The firm’s Asian High Yield Bond Fund, available to accredited investors in Singapore, is different from peer funds, Zeeh believes. While a lot of bond funds are short dated at 2-3 years, the S.E.A. fund’s average duration is below two years.

“Other funds are either short duration or high yield. We are both,” he said. “We are also free from a benchmark.

“We buy to hold to maturity. We don’t trade, we want accrued interest.”

The gross yield of the portfolio before fees is 9-10%, Zeeh said. The manager looks for issuance yielding 6-9%, though some investments yield 10%.

The fund was launched in March 2015 and so far has not had any defaults, Zeeh said.
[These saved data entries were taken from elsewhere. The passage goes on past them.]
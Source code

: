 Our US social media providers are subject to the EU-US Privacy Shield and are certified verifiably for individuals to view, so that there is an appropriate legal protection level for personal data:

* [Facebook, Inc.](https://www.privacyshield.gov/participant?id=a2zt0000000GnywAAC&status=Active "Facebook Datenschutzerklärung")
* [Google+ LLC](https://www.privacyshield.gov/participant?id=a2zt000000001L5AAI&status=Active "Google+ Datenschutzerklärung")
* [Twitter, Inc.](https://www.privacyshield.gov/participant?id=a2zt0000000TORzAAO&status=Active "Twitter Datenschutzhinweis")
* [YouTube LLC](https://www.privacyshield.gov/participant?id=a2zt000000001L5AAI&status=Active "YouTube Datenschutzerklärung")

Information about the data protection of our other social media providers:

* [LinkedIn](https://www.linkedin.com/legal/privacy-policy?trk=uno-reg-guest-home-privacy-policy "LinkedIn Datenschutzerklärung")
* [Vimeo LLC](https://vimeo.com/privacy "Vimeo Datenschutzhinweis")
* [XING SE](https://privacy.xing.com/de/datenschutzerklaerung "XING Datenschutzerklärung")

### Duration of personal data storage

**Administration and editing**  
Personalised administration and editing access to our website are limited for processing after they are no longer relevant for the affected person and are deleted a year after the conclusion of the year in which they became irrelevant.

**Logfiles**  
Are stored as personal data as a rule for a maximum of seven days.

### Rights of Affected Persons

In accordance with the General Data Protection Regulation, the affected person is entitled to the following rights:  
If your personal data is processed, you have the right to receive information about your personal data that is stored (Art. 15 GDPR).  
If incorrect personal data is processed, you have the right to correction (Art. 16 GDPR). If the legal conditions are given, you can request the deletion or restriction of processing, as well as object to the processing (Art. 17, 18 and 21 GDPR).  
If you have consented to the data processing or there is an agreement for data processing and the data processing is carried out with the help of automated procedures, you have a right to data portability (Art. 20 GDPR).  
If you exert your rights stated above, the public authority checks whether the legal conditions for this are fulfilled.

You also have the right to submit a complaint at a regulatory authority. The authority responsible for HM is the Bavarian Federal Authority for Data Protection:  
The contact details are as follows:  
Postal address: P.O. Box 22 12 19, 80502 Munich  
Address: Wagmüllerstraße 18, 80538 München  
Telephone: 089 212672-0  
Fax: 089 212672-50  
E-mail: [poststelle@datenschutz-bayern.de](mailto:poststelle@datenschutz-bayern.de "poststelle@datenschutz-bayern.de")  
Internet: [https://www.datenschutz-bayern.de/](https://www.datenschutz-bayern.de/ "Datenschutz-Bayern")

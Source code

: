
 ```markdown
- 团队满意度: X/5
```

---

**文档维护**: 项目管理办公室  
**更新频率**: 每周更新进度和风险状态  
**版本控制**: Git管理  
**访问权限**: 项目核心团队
Investments are mainly in corporate bonds, which are hedged to US dollars to avoid currency risk, he said. The average rating is B- but half the bonds in the portfolio are unrated. “Even non-rated companies have to publish financials. You can get a pretty good idea of 12-18 months visibility if you have company financials, but longer than that is speculative.”

High yield vetting

The portfolio holds 40-50 positions, with Singapore the highest geographic exposure (30%). Last year, when Singapore’s Swissco Holdings defaulted on its bond payments, a sell-off in the entire Singapore dollar bond market ensued.

The portfolio manager, Gallen Tay, took it as a buying opportunity, Zeeh said. Other geographic exposure includes Hong Kong and China at 12% each, Indonesia (7%) and India (6%).
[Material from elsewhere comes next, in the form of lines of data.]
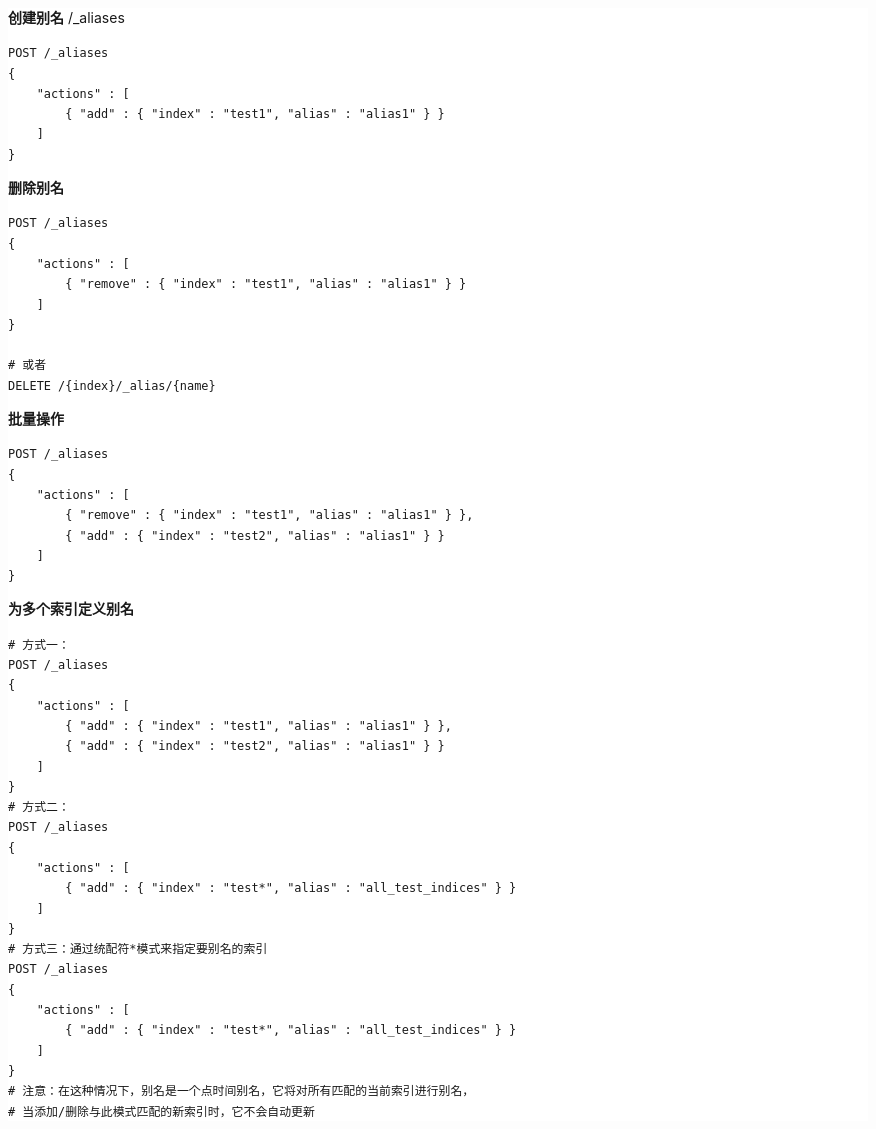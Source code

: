 **创建别名**     /_aliases

```shell
POST /_aliases
{
    "actions" : [
        { "add" : { "index" : "test1", "alias" : "alias1" } }
    ]
}
```

**删除别名**

```shell
POST /_aliases
{
    "actions" : [
        { "remove" : { "index" : "test1", "alias" : "alias1" } }
    ]
}

# 或者
DELETE /{index}/_alias/{name}
```

**批量操作**

```shell
POST /_aliases
{
    "actions" : [
        { "remove" : { "index" : "test1", "alias" : "alias1" } },
        { "add" : { "index" : "test2", "alias" : "alias1" } }
    ]
}
```

**为多个索引定义别名**

```shell
# 方式一：
POST /_aliases
{
    "actions" : [
        { "add" : { "index" : "test1", "alias" : "alias1" } },
        { "add" : { "index" : "test2", "alias" : "alias1" } }
    ]
}
# 方式二：
POST /_aliases
{
    "actions" : [
        { "add" : { "index" : "test*", "alias" : "all_test_indices" } }
    ]
}
# 方式三：通过统配符*模式来指定要别名的索引
POST /_aliases
{
    "actions" : [
        { "add" : { "index" : "test*", "alias" : "all_test_indices" } }
    ]
}
# 注意：在这种情况下，别名是一个点时间别名，它将对所有匹配的当前索引进行别名，
# 当添加/删除与此模式匹配的新索引时，它不会自动更新
```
The firm does fundamental bottom up research and the manager meets with the companies they invest in. The vetting process involves looking at the financials, shareholdings and assets to determine how likely the company can sell off these assets, he said.
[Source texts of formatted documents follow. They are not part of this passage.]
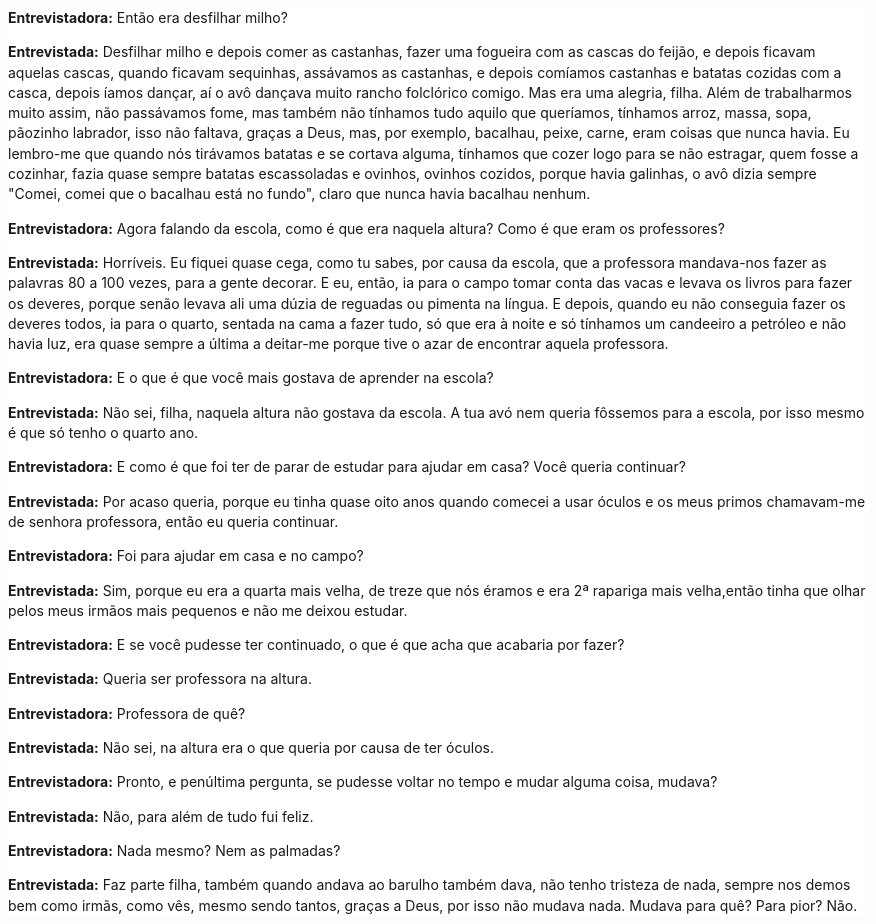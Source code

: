 **Entrevistadora:** Então era desfilhar milho? 

**Entrevistada:** Desfilhar milho e depois comer as castanhas, fazer uma fogueira com as cascas do feijão, e depois ficavam aquelas cascas, quando ficavam sequinhas, assávamos as castanhas, e depois comíamos castanhas e batatas cozidas com a casca, depois íamos dançar, aí o avô dançava muito rancho folclórico comigo. Mas era uma alegria, filha. Além de trabalharmos muito assim, não passávamos fome, mas também não tínhamos tudo aquilo que queríamos, tínhamos arroz, massa, sopa, pãozinho labrador, isso não faltava, graças a Deus, mas, por exemplo, bacalhau, peixe, carne, eram coisas que nunca havia. Eu lembro-me que quando nós tirávamos batatas e se cortava alguma, tínhamos que cozer logo para se não estragar, quem fosse a cozinhar, fazia quase sempre batatas escassoladas e ovinhos, ovinhos cozidos, porque havia galinhas, o avô dizia sempre "Comei, comei que o bacalhau está no fundo", claro que nunca havia bacalhau nenhum.

**Entrevistadora:** Agora falando da escola, como é que era naquela altura? Como é que eram os professores? 

**Entrevistada:** Horríveis. Eu fiquei quase cega, como tu sabes, por causa da escola, que a professora mandava-nos fazer as palavras 80 a 100 vezes, para a gente decorar. E eu, então, ia para o campo tomar conta das vacas e levava os livros para fazer os deveres, porque senão levava ali uma dúzia de reguadas ou pimenta na língua. E depois, quando eu não conseguia fazer os deveres todos, ia para o quarto, sentada na cama a fazer tudo, só que era à noite e só tínhamos um candeeiro a petróleo e não havia luz, era quase sempre a última a deitar-me porque tive o azar de encontrar aquela professora.

**Entrevistadora:** E o que é que você mais gostava de aprender na escola? 

**Entrevistada:** Não sei, filha, naquela altura não gostava da escola. A tua avó nem queria fôssemos para a escola, por isso mesmo é que só tenho o quarto ano. 

**Entrevistadora:** E como é que foi ter de parar de estudar para ajudar em casa? Você queria continuar? 

**Entrevistada:** Por acaso queria, porque eu tinha quase oito anos quando comecei a usar óculos e os meus primos chamavam-me de senhora professora, então eu queria continuar.

**Entrevistadora:** Foi para ajudar em casa e no campo? 

**Entrevistada:** Sim, porque eu era a quarta mais velha, de treze que nós éramos e era 2ª rapariga mais velha,então tinha que olhar pelos meus irmãos mais pequenos e não me deixou estudar.

**Entrevistadora:** E se você pudesse ter continuado, o que é que acha que acabaria por fazer? 

**Entrevistada:** Queria ser professora na altura.

**Entrevistadora:** Professora de quê? 

**Entrevistada:** Não sei, na altura era o que queria por causa de ter óculos.

**Entrevistadora:** Pronto, e penúltima pergunta, se pudesse voltar no tempo e mudar alguma coisa, mudava? 

**Entrevistada:** Não, para além de tudo fui feliz.

**Entrevistadora:** Nada mesmo? Nem as palmadas? 

**Entrevistada:** Faz parte filha, também quando andava ao barulho também dava, não tenho tristeza de nada, sempre nos demos bem como irmãs, como vês, mesmo sendo tantos, graças a Deus, por isso não mudava nada. Mudava para quê? Para pior? Não.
“The company may not have good credit, but can they repay that bond if they must restructure?”

Limiting drawdowns

Risk controls include high diversification. “A Sicav fund allows up to 10% in a single position, but we try to stay below 3%,” Zeeh said.

“[With this diversification] in case there is a default, which we are trying to avoid at all costs, the impact would be small and the fund still can have a positive return for the year.”

In 2016, the fund (launched in March 2015) had a 2-3% maximum drawdown. Zeeh said the RMB devaluation, the China stock market crash and the drop in the Indonesian rupiah together caused a sell-off impacting all Asian bond funds.

He believes diversification has helped limit drawdowns.

“The Asian bond market is 60% China and we have 12% China in the fund. We are extremely underweight.”

The only Chinese property bond the fund holds is Parkson Retail, which is 3% of the portfolio.

“We’re trying to buy less leveraged companies. If something goes wrong in China, all the big global name high yield funds with a 60%  China weighting will likely drop 20% or more. A bond fund shouldn’t give you that much volatility.”

The biggest risk is fraud, particularly in China, where companies may maintain different sets of accounting books for regulators, investors and management, he said.

A pullback in global trade would hurt the portfolio as well. But Zeeh said due to the average duration of 1.4 years, invested companies have assets and cash and resources to repay bonds in that time frame.

“If global trade declines and US trade policies lead to retaliatory trade barriers from other countries, it would take more than 1.5 years to hit the global economy,” he said.